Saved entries

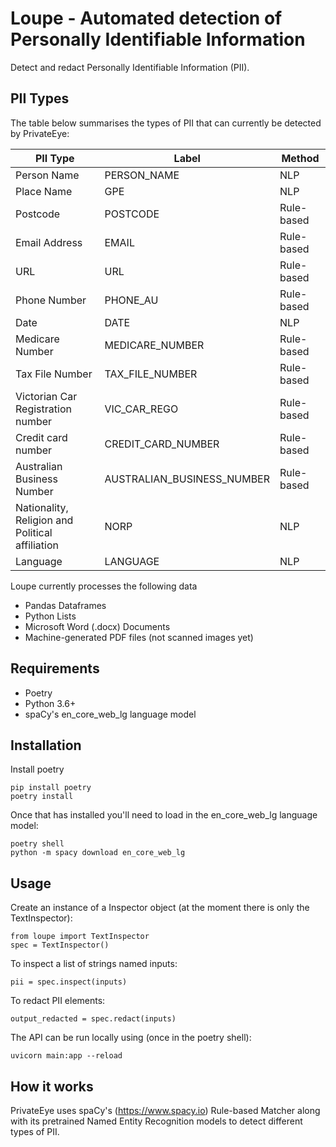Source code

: # Loupe - Automated detection of Personally Identifiable Information

Detect and redact Personally Identifiable Information (PII).

## PII Types
The table below summarises the types of PII that can currently be detected by PrivateEye:

| PII Type | Label | Method |
| -------- | ----- | ------ |
| Person Name | PERSON_NAME | NLP |
| Place Name | GPE | NLP |
| Postcode | POSTCODE | Rule-based | 
| Email Address | EMAIL | Rule-based |
| URL | URL | Rule-based |
| Phone Number | PHONE_AU | Rule-based |
| Date | DATE | NLP |
| Medicare Number | MEDICARE_NUMBER | Rule-based |
| Tax File Number | TAX_FILE_NUMBER | Rule-based |
| Victorian Car Registration number | VIC_CAR_REGO | Rule-based |
| Credit card number | CREDIT_CARD_NUMBER | Rule-based |
| Australian Business Number | AUSTRALIAN_BUSINESS_NUMBER | Rule-based |
| Nationality, Religion and Political affiliation | NORP | NLP |
| Language | LANGUAGE | NLP |

Loupe currently processes the following data
- Pandas Dataframes
- Python Lists
- Microsoft Word (.docx) Documents
- Machine-generated PDF files (not scanned images yet)

## Requirements
- Poetry
- Python 3.6+
- spaCy's en_core_web_lg language model

## Installation
Install poetry
```
pip install poetry
poetry install
```

Once that has installed you'll need to load in the en_core_web_lg language model:

```
poetry shell
python -m spacy download en_core_web_lg
```

## Usage
Create an instance of a Inspector object (at the moment there is only the TextInspector):
```
from loupe import TextInspector
spec = TextInspector() 
```

To inspect a list of strings named inputs:
```
pii = spec.inspect(inputs)
```

To redact PII elements:
```
output_redacted = spec.redact(inputs)
```

The API can be run locally using (once in the poetry shell):

```
uvicorn main:app --reload
```

## How it works
PrivateEye uses spaCy's (https://www.spacy.io) Rule-based Matcher along with its pretrained Named Entity Recognition models to detect different types of PII. 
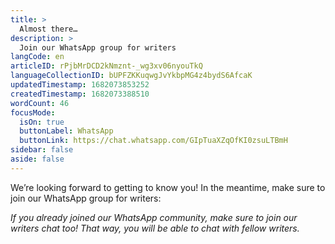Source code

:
 ```yaml
---
title: >
  Almost there…
description: >
  Join our WhatsApp group for writers
langCode: en
articleID: rPjbMrDCD2kNmznt-_wg3xv06nyouTkQ
languageCollectionID: bUPFZKKuqwgJvYkbpMG4z4bydS6AfcaK
updatedTimestamp: 1682073853252
createdTimestamp: 1682073388510
wordCount: 46
focusMode: 
  isOn: true
  buttonLabel: WhatsApp
  buttonLink: https://chat.whatsapp.com/GIpTuaXZqOfKI0zsuLTBmH
sidebar: false
aside: false
---
```


We’re looking forward to getting to know you! In the meantime, make sure to join our WhatsApp group for writers:

<action-button buttonlink="https://chat.whatsapp.com/GIpTuaXZqOfKI0zsuLTBmH" buttonlabel="👉 Join writers group"></action-button>

_If you already joined our WhatsApp community, make sure to join our writers chat too! That way, you will be able to chat with fellow writers._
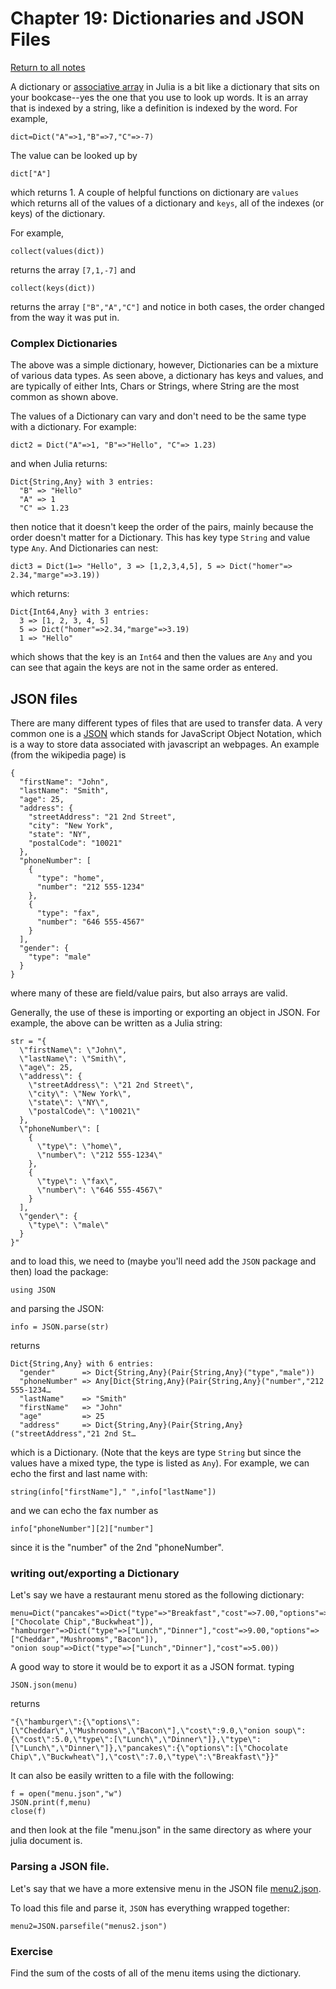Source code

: Chapter 19: Dictionaries and JSON Files
========

[Return to all notes](index.html)

A dictionary or [associative array](https://docs.julialang.org/en/v1.0/base/collections/#Dictionaries-1) in Julia is a bit like a dictionary that sits on your bookcase--yes the one that you use to look up words.  It is an array that is indexed by a string, like a definition is indexed by the word.  For example,

```
dict=Dict("A"=>1,"B"=>7,"C"=>-7)
```

The value can be looked up by
```
dict["A"]
```
which returns 1.  A couple of helpful functions on dictionary are `values` which returns all of the values of a dictionary and `keys`, all of the indexes (or keys) of the dictionary.  

For example,
```
collect(values(dict))
```

returns the array `[7,1,-7]` and
```
collect(keys(dict))
```

returns the array `["B","A","C"]` and notice in both cases, the order changed from the way it was put in.  

### Complex Dictionaries

The above was a simple dictionary, however, Dictionaries can be a mixture of various data types.  As seen above, a dictionary has keys and values, and are typically of either Ints, Chars or Strings, where String are the most common as shown above.  

The values of a Dictionary can vary and don't need to be the same type with a dictionary. For example:
```
dict2 = Dict("A"=>1, "B"=>"Hello", "C"=> 1.23)
```
and when Julia returns:
```
Dict{String,Any} with 3 entries:
  "B" => "Hello"
  "A" => 1
  "C" => 1.23
```

then notice that it doesn't keep the order of the pairs, mainly because the order doesn't matter for a Dictionary.  This has key type `String` and value type `Any`.  And Dictionaries can nest:
```
dict3 = Dict(1=> "Hello", 3 => [1,2,3,4,5], 5 => Dict("homer"=> 2.34,"marge"=>3.19))
```

which returns:
```
Dict{Int64,Any} with 3 entries:
  3 => [1, 2, 3, 4, 5]
  5 => Dict("homer"=>2.34,"marge"=>3.19)
  1 => "Hello"
```

which shows that the key is an `Int64` and then the values are `Any` and you can see that again the keys are not in the same order as entered.  



## JSON files

There are many different types of files that are used to transfer data.  A very common one is a [JSON](https://en.wikipedia.org/wiki/JSON) which stands for JavaScript Object Notation, which is a way to store data associated with javascript an webpages.  An example (from the wikipedia page) is
```
{
  "firstName": "John",
  "lastName": "Smith",
  "age": 25,
  "address": {
    "streetAddress": "21 2nd Street",
    "city": "New York",
    "state": "NY",
    "postalCode": "10021"
  },
  "phoneNumber": [
    {
      "type": "home",
      "number": "212 555-1234"
    },
    {
      "type": "fax",
      "number": "646 555-4567"
    }
  ],
  "gender": {
    "type": "male"
  }
}
```

where many of these are field/value pairs, but also arrays are valid.    

Generally, the use of these is importing or exporting an object in JSON.  For example, the above can be written as a Julia string:

```
str = "{
  \"firstName\": \"John\",
  \"lastName\": \"Smith\",
  \"age\": 25,
  \"address\": {
    \"streetAddress\": \"21 2nd Street\",
    \"city\": \"New York\",
    \"state\": \"NY\",
    \"postalCode\": \"10021\"
  },
  \"phoneNumber\": [
    {
      \"type\": \"home\",
      \"number\": \"212 555-1234\"
    },
    {
      \"type\": \"fax\",
      \"number\": \"646 555-4567\"
    }
  ],
  \"gender\": {
    \"type\": \"male\"
  }
}"
```

and to load this, we need to (maybe you'll need add the `JSON` package and then) load the package:
```
using JSON
```

and parsing the JSON:

```
info = JSON.parse(str)
```

returns

```
Dict{String,Any} with 6 entries:
  "gender"      => Dict{String,Any}(Pair{String,Any}("type","male"))
  "phoneNumber" => Any[Dict{String,Any}(Pair{String,Any}("number","212 555-1234…
  "lastName"    => "Smith"
  "firstName"   => "John"
  "age"         => 25
  "address"     => Dict{String,Any}(Pair{String,Any}("streetAddress","21 2nd St…
```

which is a Dictionary.  (Note that the keys are type `String` but since the values have a mixed type, the type is listed as `Any`).   For example, we can echo the first and last name with:
```
string(info["firstName"]," ",info["lastName"])
```

and we can echo the fax number as
```
info["phoneNumber"][2]["number"]
```

since it is the "number" of the 2nd "phoneNumber".

### writing out/exporting a Dictionary

Let's say we have a restaurant menu stored as the following dictionary:
```
menu=Dict("pancakes"=>Dict("type"=>"Breakfast","cost"=>7.00,"options"=>["Chocolate Chip","Buckwheat"]),
"hamburger"=>Dict("type"=>["Lunch","Dinner"],"cost"=>9.00,"options"=>["Cheddar","Mushrooms","Bacon"]),
"onion soup"=>Dict("type"=>["Lunch","Dinner"],"cost"=>5.00))
```

A good way to store it would be to export it as a JSON format.  typing
```
JSON.json(menu)
```

returns
```
"{\"hamburger\":{\"options\":[\"Cheddar\",\"Mushrooms\",\"Bacon\"],\"cost\":9.0,\"onion soup\":{\"cost\":5.0,\"type\":[\"Lunch\",\"Dinner\"]},\"type\":[\"Lunch\",\"Dinner\"]},\"pancakes\":{\"options\":[\"Chocolate Chip\",\"Buckwheat\"],\"cost\":7.0,\"type\":\"Breakfast\"}}"
```

It can also be easily written to a file with the following:
```
f = open("menu.json","w")
JSON.print(f,menu)
close(f)
```

and then look at the file "menu.json" in the same directory as where your julia document is.

### Parsing a JSON file.

Let's say that we have a more extensive menu in the JSON file [menu2.json](other/menu2.json).

To load this file and parse it, `JSON` has everything wrapped together:
```
menu2=JSON.parsefile("menus2.json")
```

### Exercise

Find the sum of the costs of all of the menu items using the dictionary.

> _WHAT IS EXPECTED_
Above are the records; from them, give again exactly the lines from the one containing "Once that has" to the one containing "PrivateEye uses spaCy's", both lines included, and nothing more.

> _RESPONSE BOX_
Once that has installed you'll need to load in the en_core_web_lg language model:

```
poetry shell
python -m spacy download en_core_web_lg
```

## Usage
Create an instance of a Inspector object (at the moment there is only the TextInspector):
```
from loupe import TextInspector
spec = TextInspector() 
```

To inspect a list of strings named inputs:
```
pii = spec.inspect(inputs)
```

To redact PII elements:
```
output_redacted = spec.redact(inputs)
```

The API can be run locally using (once in the poetry shell):

```
uvicorn main:app --reload
```

## How it works
PrivateEye uses spaCy's (https://www.spacy.io) Rule-based Matcher along with its pretrained Named Entity Recognition models to detect different types of PII. 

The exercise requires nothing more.